Indian companies have significantly scaled down their overseas debt borrowing in FY26 as geopolitical uncertainties drove up hedging costs. Indian companies raised $4.9 billion through overseas bonds, down 43% from $7 billion in FY25, data from Primedatabase showed.

The year saw external shocks starting from the US President Donald Trump’s tariff tantrums to the Middle East crisis now. The consistent geopolitical uncertainties raised hedging costs, prompting borrowers to cut back on overseas borrowing.

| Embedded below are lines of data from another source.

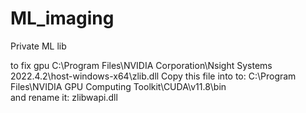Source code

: # ML_imaging
Private ML lib

to fix gpu
C:\Program Files\NVIDIA Corporation\Nsight Systems 2022.4.2\host-windows-x64\zlib.dll
Copy this file into to:
C:\Program Files\NVIDIA GPU Computing Toolkit\CUDA\v11.8\bin\
and rename it:
zlibwapi.dll

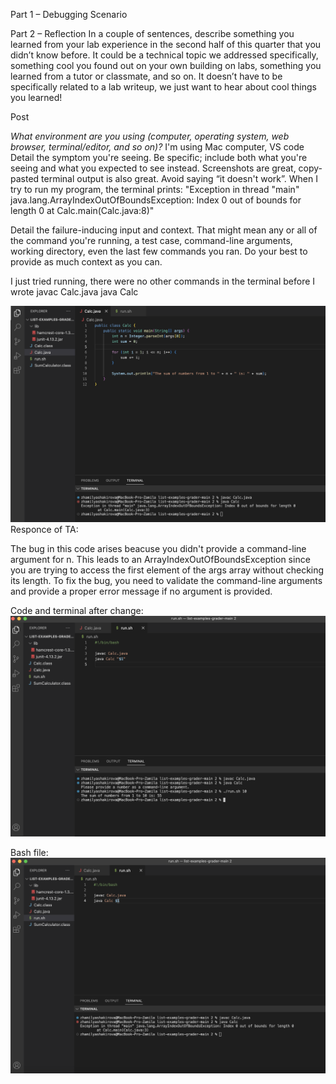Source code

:Part 1 – Debugging Scenario


Part 2 – Reflection
In a couple of sentences, describe something you learned from your lab experience in the second half of this quarter that you didn’t know before. It could be a technical topic we addressed specifically, something cool you found out on your own building on labs, something you learned from a tutor or classmate, and so on. It doesn’t have to be specifically related to a lab writeup, we just want to hear about cool things you learned!

Post


*What environment are you using (computer, operating system, web browser, terminal/editor, and so on)?*
I'm using Mac computer, VS code
Detail the symptom you're seeing. Be specific; include both what you're seeing and what you expected to see instead. Screenshots are great, copy-pasted terminal output is also great. Avoid saying “it doesn't work”.
When I try to run my program, the terminal prints: "Exception in thread "main" java.lang.ArrayIndexOutOfBoundsException: Index 0 out of bounds for length 0
 at Calc.main(Calc.java:8)"

Detail the failure-inducing input and context. That might mean any or all of the command you're running, a test case, command-line arguments, working directory, even the last few commands you ran. Do your best to provide as much context as you can.

I just tried running, there were no other commands in the terminal before I wrote javac Calc.java<enter> java Calc

![Image](first.png)
Responce of TA: 

The bug in this code arises beacuse you didn't provide a command-line argument for n. This leads to an ArrayIndexOutOfBoundsException since you are trying to access the first element of the args array without checking its length.
To fix the bug, you need to validate the command-line arguments and provide a proper error message if no argument is provided.


Code and terminal after change:
![Image](third.png)

Bash file:
![Image](second.png)

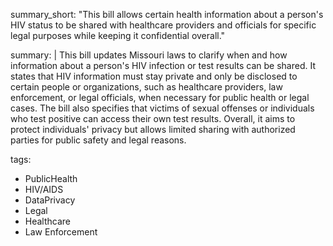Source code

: summary_short: "This bill allows certain health information about a person's HIV status to be shared with healthcare providers and officials for specific legal purposes while keeping it confidential overall."

summary: |
  This bill updates Missouri laws to clarify when and how information about a person's HIV infection or test results can be shared. It states that HIV information must stay private and only be disclosed to certain people or organizations, such as healthcare providers, law enforcement, or legal officials, when necessary for public health or legal cases. The bill also specifies that victims of sexual offenses or individuals who test positive can access their own test results. Overall, it aims to protect individuals' privacy but allows limited sharing with authorized parties for public safety and legal reasons.

tags:
  - PublicHealth
  - HIV/AIDS
  - DataPrivacy
  - Legal
  - Healthcare
  - Law Enforcement

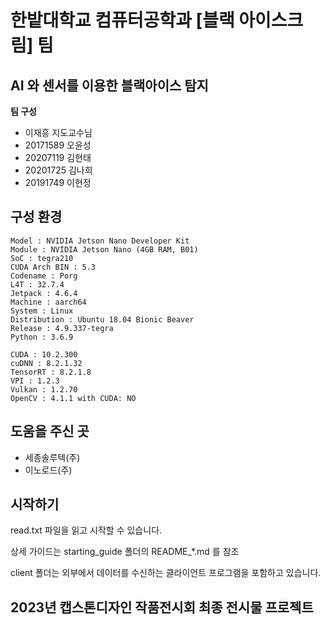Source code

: # 한밭대학교 컴퓨터공학과 [블랙 아이스크림] 팀

## AI 와 센서를 이용한 블랙아이스 탐지 ## 

**팀 구성**
- 이재흥 지도교수님
- 20171589 오윤성
- 20207119 김현태
- 20201725 김나희
- 20191749 이현정

## 구성 환경
    Model : NVIDIA Jetson Nano Developer Kit
    Module : NVIDIA Jetson Nano (4GB RAM, B01)
    SoC : tegra210
    CUDA Arch BIN : 5.3
    Codename : Porg
    L4T : 32.7.4
    Jetpack : 4.6.4
    Machine : aarch64
    System : Linux
    Distribution : Ubuntu 18.04 Bionic Beaver
    Release : 4.9.337-tegra
    Python : 3.6.9

    CUDA : 10.2.300
    cuDNN : 8.2.1.32
    TensorRT : 8.2.1.8
    VPI : 1.2.3
    Vulkan : 1.2.70
    OpenCV : 4.1.1 with CUDA: NO


## 도움을 주신 곳
  - 세종솔루텍(주)
  - 이노로드(주)



## 시작하기 ##
read.txt 파일을 읽고 시작할 수 있습니다.

상세 가이드는 starting_guide 폴더의 README_*.md 를 참조

client 폴더는 외부에서 데이터를 수신하는 클라이언트 프로그램을 포함하고 있습니다.


## 2023년 캡스톤디자인 작품전시회 최종 전시물 프로젝트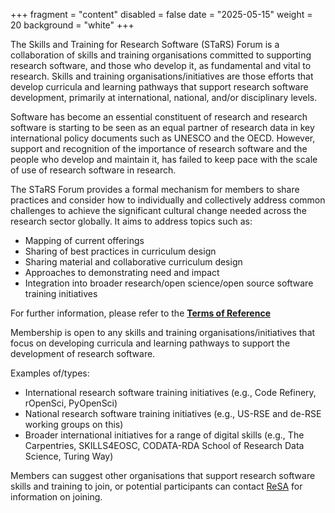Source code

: +++
fragment = "content"
disabled = false
date = "2025-05-15"
weight = 20
background = "white"
+++

The Skills and Training for Research Software (STaRS) Forum is a collaboration of skills and training organisations committed to supporting research software, and those who develop it, as fundamental and vital to research. Skills and training organisations/initiatives are those efforts that develop curricula and learning pathways that support research software development, primarily at international, national, and/or disciplinary levels.

Software has become an essential constituent of research and research software is starting to be seen as an equal partner of research data in key international policy documents such as UNESCO and the OECD. However, support and recognition of the importance of research software and the people who develop and maintain it, has failed to keep pace with the scale of use of research software in research.

The STaRS Forum provides a formal mechanism for members to share practices and consider how to individually and collectively address common challenges to achieve the significant cultural change needed across the research sector globally. It aims to address topics such as:

- Mapping of current offerings
- Sharing of best practices in curriculum design
- Sharing material and collaborative curriculum design
- Approaches to demonstrating need and impact
- Integration into broader research/open science/open source software training initiatives

For further information, please refer to the [**Terms of Reference**](https://docs.google.com/document/d/12d27O1DqvDxAQjtnt9IdpDBlP6hMYO5bAbPd0S0a-w0/edit?usp=sharing)

Membership is open to any skills and training organisations/initiatives that focus on developing curricula and learning pathways to support the development of research software.

Examples of/types:

- International research software training initiatives (e.g., Code Refinery, rOpenSci, PyOpenSci)
- National research software training initiatives (e.g., US-RSE and de-RSE working groups on this)
- Broader international initiatives for a range of digital skills (e.g., The Carpentries, SKILLS4EOSC, CODATA-RDA School of Research Data Science, Turing Way)

Members can suggest other organisations that support research software skills and training to join, or potential participants can contact [ReSA](mailto:info@researchsoft.org) for information on joining.
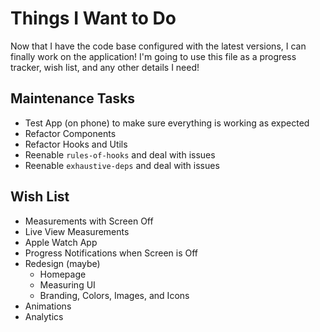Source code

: # Things I Want to Do

Now that I have the code base configured with the latest versions, I can finally work on the application! I'm going to use this file as a progress tracker, wish list, and any other details I need!

## Maintenance Tasks

- Test App (on phone) to make sure everything is working as expected
- Refactor Components
- Refactor Hooks and Utils
- Reenable `rules-of-hooks` and deal with issues
- Reenable `exhaustive-deps` and deal with issues

## Wish List

- Measurements with Screen Off
- Live View Measurements
- Apple Watch App
- Progress Notifications when Screen is Off
- Redesign (maybe)
  - Homepage
  - Measuring UI
  - Branding, Colors, Images, and Icons
- Animations
- Analytics
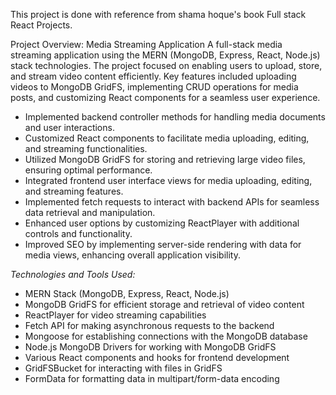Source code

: This project is done with reference from shama hoque's book Full stack React Projects.

Project Overview: Media Streaming Application
A full-stack media streaming application using the MERN (MongoDB, Express, React, Node.js) stack technologies. The project focused on enabling users to upload, store, and stream video content efficiently. Key features included uploading videos to MongoDB GridFS, implementing CRUD operations for media posts, and customizing React components for a seamless user experience.

- Implemented backend controller methods for handling media documents and user interactions.
- Customized React components to facilitate media uploading, editing, and streaming functionalities.
- Utilized MongoDB GridFS for storing and retrieving large video files, ensuring optimal performance.
- Integrated frontend user interface views for media uploading, editing, and streaming features.
- Implemented fetch requests to interact with backend APIs for seamless data retrieval and manipulation.
- Enhanced user options by customizing ReactPlayer with additional controls and functionality.
- Improved SEO by implementing server-side rendering with data for media views, enhancing overall application visibility.

*Technologies and Tools Used:*
- MERN Stack (MongoDB, Express, React, Node.js)
- MongoDB GridFS for efficient storage and retrieval of video content
- ReactPlayer for video streaming capabilities
- Fetch API for making asynchronous requests to the backend
- Mongoose for establishing connections with the MongoDB database
- Node.js MongoDB Drivers for working with MongoDB GridFS
- Various React components and hooks for frontend development
- GridFSBucket for interacting with files in GridFS
- FormData for formatting data in multipart/form-data encoding
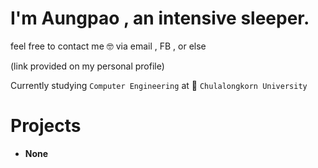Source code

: # I'm Aungpao , an intensive sleeper.

feel free to contact me 🤓 via email , FB , or else

(link provided on my personal profile)

Currently studying `Computer Engineering` at 🏫 `Chulalongkorn University`

# Projects

- **None**
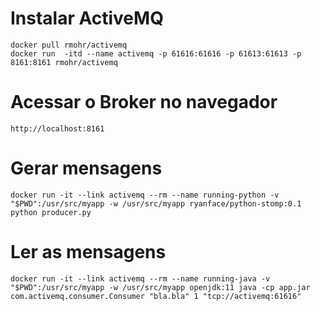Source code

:

# Instalar ActiveMQ
    docker pull rmohr/activemq
    docker run  -itd --name activemq -p 61616:61616 -p 61613:61613 -p 8161:8161 rmohr/activemq

# Acessar o Broker no navegador
    http://localhost:8161

# Gerar mensagens
    docker run -it --link activemq --rm --name running-python -v "$PWD":/usr/src/myapp -w /usr/src/myapp ryanface/python-stomp:0.1 python producer.py

# Ler as mensagens
    docker run -it --link activemq --rm --name running-java -v "$PWD":/usr/src/myapp -w /usr/src/myapp openjdk:11 java -cp app.jar com.activemq.consumer.Consumer "bla.bla" 1 "tcp://activemq:61616"


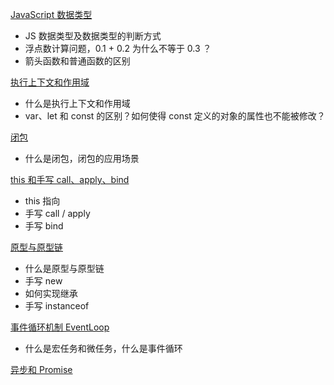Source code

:[JavaScript 数据类型](./JavaScript数据类型.md)

- JS 数据类型及数据类型的判断方式
- 浮点数计算问题，0.1 + 0.2 为什么不等于 0.3 ？
- 箭头函数和普通函数的区别

[执行上下文和作用域](./执行上下文和作用域.md)

- 什么是执行上下文和作用域
- var、let 和 const 的区别？如何使得 const 定义的对象的属性也不能被修改？

[闭包](./闭包.md)

- 什么是闭包，闭包的应用场景

[this 和手写 call、apply、bind](./this和手写call、apply、bind.md)

- this 指向
- 手写 call / apply
- 手写 bind

[原型与原型链](./原型与原型链.md)

- 什么是原型与原型链
- 手写 new
- 如何实现继承
- 手写 instanceof

[事件循环机制 EventLoop](./事件循环机制EventLoop.md)

- 什么是宏任务和微任务，什么是事件循环

[异步和 Promise](./异步和Promise.md)
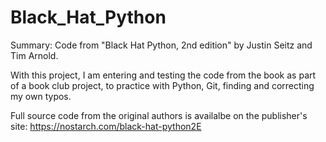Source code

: # Black_Hat_Python

Summary: Code from "Black Hat Python, 2nd edition" by Justin Seitz and Tim Arnold. 

With this project, I am entering and testing the code from the book as part of a book club project, 
to practice with Python, Git, finding and correcting my own typos. 

Full source code from the original authors is availalbe on the publisher's site: https://nostarch.com/black-hat-python2E
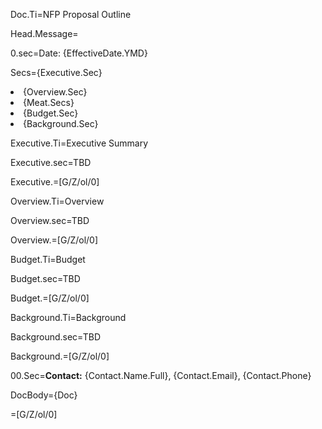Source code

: Doc.Ti=NFP Proposal Outline

Head.Message=</i>

0.sec=Date: {EffectiveDate.YMD}

Secs={Executive.Sec}<li>{Overview.Sec}<li>{Meat.Secs}<li>{Budget.Sec}<li>{Background.Sec}

Executive.Ti=Executive Summary

Executive.sec=TBD

Executive.=[G/Z/ol/0]

Overview.Ti=Overview

Overview.sec=TBD

Overview.=[G/Z/ol/0]

Budget.Ti=Budget

Budget.sec=TBD

Budget.=[G/Z/ol/0]

Background.Ti=Background

Background.sec=TBD

Background.=[G/Z/ol/0]

00.Sec=<b>Contact:</b> {Contact.Name.Full}, {Contact.Email}, {Contact.Phone}

DocBody={Doc}

=[G/Z/ol/0]
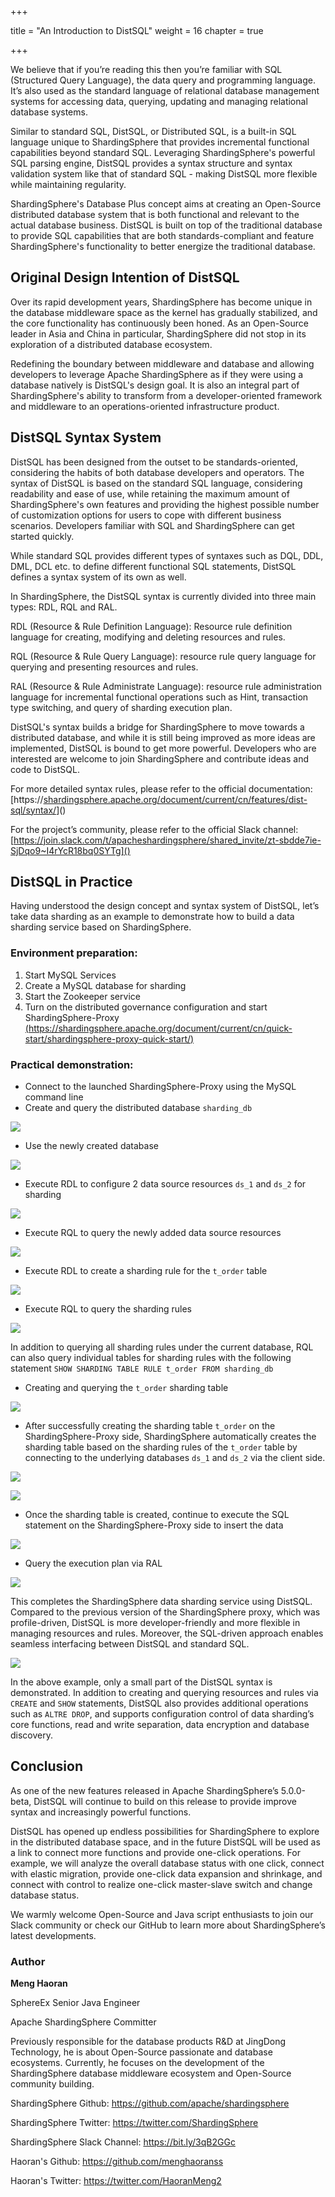 +++

title = "An Introduction to DistSQL"
weight = 16
chapter = true

+++

We believe that if you’re reading this then you’re familiar with SQL (Structured Query Language), the data query and programming language. It’s also used as the standard language of relational database management systems for accessing data, querying, updating and managing relational database systems. 

Similar to standard SQL, DistSQL, or Distributed SQL, is a built-in SQL language unique to ShardingSphere that provides incremental functional capabilities beyond standard SQL. Leveraging ShardingSphere's powerful SQL parsing engine, DistSQL provides a syntax structure and syntax validation system like that of standard SQL - making DistSQL more flexible while maintaining regularity.

ShardingSphere's Database Plus concept aims at creating an Open-Source distributed database system that is both functional and relevant to the actual database business. DistSQL is built on top of the traditional database to provide SQL capabilities that are both standards-compliant and feature ShardingSphere's functionality to better energize the traditional database.

## Original Design Intention of DistSQL

Over its rapid development years, ShardingSphere has become unique in the database middleware space as the kernel has gradually stabilized, and the core functionality has continuously been honed. As an Open-Source leader in Asia and China in particular, ShardingSphere did not stop in its exploration of a distributed database ecosystem. 

Redefining the boundary between middleware and database and allowing developers to leverage Apache ShardingSphere as if they were using a database natively is DistSQL's design goal. It is also an integral part of ShardingSphere's ability to transform from a developer-oriented framework and middleware to an operations-oriented infrastructure product.

## DistSQL Syntax System

DistSQL has been designed from the outset to be standards-oriented, considering the habits of both database developers and operators. The syntax of DistSQL is based on the standard SQL language, considering readability and ease of use, while retaining the maximum amount of ShardingSphere's own features and providing the highest possible number of customization options for users to cope with different business scenarios. Developers familiar with SQL and ShardingSphere can get started quickly.

While standard SQL provides different types of syntaxes such as DQL, DDL, DML, DCL etc. to define different functional SQL statements, DistSQL defines a syntax system of its own as well.

In ShardingSphere, the DistSQL syntax is currently divided into three main types: RDL, RQL and RAL.

RDL (Resource & Rule Definition Language): Resource rule definition language for creating, modifying and deleting resources and rules.

RQL (Resource & Rule Query Language): resource rule query language for querying and presenting resources and rules.

RAL (Resource & Rule Administrate Language): resource rule administration language for incremental functional operations such as Hint, transaction type switching, and query of sharding execution plan.

DistSQL's syntax builds a bridge for ShardingSphere to move towards a distributed database, and while it is still being improved as more ideas are implemented, DistSQL is bound to get more powerful. Developers who are interested are welcome to join ShardingSphere and contribute ideas and code to DistSQL.

For more detailed syntax rules, please refer to the official documentation: [https://[shardingsphere.apache.org/document/current/cn/features/dist-sql/syntax/]()]()

For the project’s community, please refer to the official Slack channel: 
[https://join.slack.com/t/apacheshardingsphere/shared_invite/zt-sbdde7ie-SjDqo9~I4rYcR18bq0SYTg]()

## DistSQL in Practice

Having understood the design concept and syntax system of DistSQL, let’s take data sharding as an example to demonstrate how to build a data sharding service based on ShardingSphere.

### Environment preparation:
1. Start MySQL Services
2. Create a MySQL database for sharding
3. Start the Zookeeper service
4. Turn on the distributed governance configuration and start ShardingSphere-Proxy [(https://shardingsphere.apache.org/document/current/cn/quick-start/shardingsphere-proxy-quick-start/)]()

### Practical demonstration:
* Connect to the launched ShardingSphere-Proxy using the MySQL command line
* Create and query the distributed database `sharding_db`

![](https://p3-juejin.byteimg.com/tos-cn-i-k3u1fbpfcp/e8b2f000cce541b198e16264e0a52d3c~tplv-k3u1fbpfcp-zoom-1.image)

* Use the newly created database

![](https://p3-juejin.byteimg.com/tos-cn-i-k3u1fbpfcp/3b8564a05dcf41adb8c9534795f40a29~tplv-k3u1fbpfcp-zoom-1.image)

* Execute RDL to configure 2 data source resources `ds_1` and `ds_2` for sharding

![](https://p3-juejin.byteimg.com/tos-cn-i-k3u1fbpfcp/eb47028f29584ec78c72b0f5a953d3c9~tplv-k3u1fbpfcp-zoom-1.image)

* Execute RQL to query the newly added data source resources

![](https://p3-juejin.byteimg.com/tos-cn-i-k3u1fbpfcp/395c95eae66e4426b73945477f38e0e8~tplv-k3u1fbpfcp-zoom-1.image)

* Execute RDL to create a sharding rule for the `t_order` table

![](https://p3-juejin.byteimg.com/tos-cn-i-k3u1fbpfcp/2d7a4a9435994d1d8902ffb912e965da~tplv-k3u1fbpfcp-zoom-1.image)

* Execute RQL to query the sharding rules

![](https://p3-juejin.byteimg.com/tos-cn-i-k3u1fbpfcp/d3f6464ca1d04cf5900d2a75fdffaad8~tplv-k3u1fbpfcp-zoom-1.image)

In addition to querying all sharding rules under the current database, RQL can also query individual tables for sharding rules with the following statement
`SHOW SHARDING TABLE RULE t_order FROM sharding_db`

* Creating and querying the `t_order` sharding table

![](https://p3-juejin.byteimg.com/tos-cn-i-k3u1fbpfcp/dcabe5a7f4c94780aeb0e6a98df8d2e8~tplv-k3u1fbpfcp-zoom-1.image)

* After successfully creating the sharding table `t_order` on the ShardingSphere-Proxy side, ShardingSphere automatically creates the sharding table based on the sharding rules of the `t_order` table by connecting to the underlying databases `ds_1` and `ds_2` via the client side.

![](https://p3-juejin.byteimg.com/tos-cn-i-k3u1fbpfcp/6e709d1f898a46dbaec7834ce3c9eeac~tplv-k3u1fbpfcp-zoom-1.image)

![](https://p3-juejin.byteimg.com/tos-cn-i-k3u1fbpfcp/0683a3f1aad2461ebba5e3ab2647c791~tplv-k3u1fbpfcp-zoom-1.image)

* Once the sharding table is created, continue to execute the SQL statement on the ShardingSphere-Proxy side to insert the data

![](https://p3-juejin.byteimg.com/tos-cn-i-k3u1fbpfcp/65632fe217f345b2aa6bf47125f31f26~tplv-k3u1fbpfcp-zoom-1.image)

* Query the execution plan via RAL

![](https://p3-juejin.byteimg.com/tos-cn-i-k3u1fbpfcp/a8019a3039734544b342c2f7140c39dc~tplv-k3u1fbpfcp-zoom-1.image)

This completes the ShardingSphere data sharding service using DistSQL. Compared to the previous version of the ShardingSphere proxy, which was profile-driven, DistSQL is more developer-friendly and more flexible in managing resources and rules. Moreover, the SQL-driven approach enables seamless interfacing between DistSQL and standard SQL.

![](https://p3-juejin.byteimg.com/tos-cn-i-k3u1fbpfcp/ba6c3256898b4d5aa52087ad4b0f97e6~tplv-k3u1fbpfcp-zoom-1.image)

In the above example, only a small part of the DistSQL syntax is demonstrated. In addition to creating and querying resources and rules via `CREATE` and `SHOW` statements, DistSQL also provides additional operations such as `ALTRE DROP`, and supports configuration control of data sharding’s core functions, read and write separation, data encryption and database discovery. 

## Conclusion

As one of the new features released in Apache ShardingSphere’s 5.0.0-beta, DistSQL will continue to build on this release to provide improve syntax and increasingly powerful functions.

DistSQL has opened up endless possibilities for ShardingSphere to explore in the distributed database space, and in the future DistSQL will be used as a link to connect more functions and provide one-click operations. For example, we will analyze the overall database status with one click, connect with elastic migration, provide one-click data expansion and shrinkage, and connect with control to realize one-click master-slave switch and change database status.

We warmly welcome Open-Source and Java script enthusiasts to join our Slack community or check our GitHub to learn more about ShardingSphere’s latest developments. 

### Author

**Meng Haoran**

SphereEx Senior Java Engineer

Apache ShardingSphere Committer

Previously responsible for the database products R&D at JingDong Technology, he is about Open-Source passionate and database ecosystems. 
Currently, he focuses on the development of the ShardingSphere database middleware ecosystem and Open-Source community building.



ShardingSphere Github: <https://github.com/apache/shardingsphere>

ShardingSphere Twitter: <https://twitter.com/ShardingSphere>

ShardingSphere Slack Channel: <https://bit.ly/3qB2GGc>

Haoran's Github: <https://github.com/menghaoranss>

Haoran's Twitter: <https://twitter.com/HaoranMeng2>
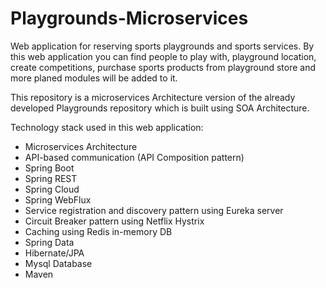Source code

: # Playgrounds-Microservices
Web application for reserving sports playgrounds and sports services. 
By this web application you can find people to play with, playground location, create competitions, 
purchase sports products from playground store and more planed modules will be added to it. 

This repository is a microservices Architecture version of the already developed Playgrounds repository which is built using SOA Architecture.

Technology stack used in this web application:
- Microservices Architecture
- API-based communication (API Composition pattern)
- Spring Boot
- Spring REST
- Spring Cloud
- Spring WebFlux
- Service registration and discovery pattern using Eureka server
- Circuit Breaker pattern using Netflix Hystrix
- Caching using Redis in-memory DB
- Spring Data
- Hibernate/JPA
- Mysql Database
- Maven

“Expectations of falling global yields in 2025 did not pan out—Fed cuts were minimal, keeping yields sticky. Combined with year-long rupee volatility and depreciation, plus elevated global rates, large borrowers slowed overseas borrowing,” said Soumyajit Niyogi, director, India Ratings & Research.

The Rupee drop

The rupee plunged 10.96% in FY26 to 94.83 against the dollar—its sharpest drop in 14 years—making it Asia’s worst-performing currency. The rupee fell 4.24% in March alone following the war. However, the currency bounced back to 92 following the RBI’s measures, including capping banks’ forex position limit at $100 million.

Market participants said sustaining at these levels will be a challenge if the war persists. The rupee ended at 93 against the dollar on Tuesday, according to Bloomberg.

“The all-in cost of borrowing abroad is no longer meaningfully lower than raising funds in India. This is because of higher base rates abroad and hedging costs,” said Pranav Haldea, managing director, Prime Database Group.

Many companies and non-bank lenders are still deferring or scaling back their plans for overseas borrowing as the West Asia pushed up the hedging cost further. For non-banking finance companies, overseas markets offered a key avenue to diversify funding sources.

“The rupee’s depreciation has driven hedging costs up by 40-50 basis points since the war began, significantly raising the expense of overseas borrowing. Therefore, we are holding back our plans to tap overseas market currently,” said a senior official at a housing finance company.

Market participants remain in wait-and-watch mode, eyeing further developments. Niyogi said that overseas borrowing could pick up if currency outlooks turn constructive and geopolitics situations stabilise.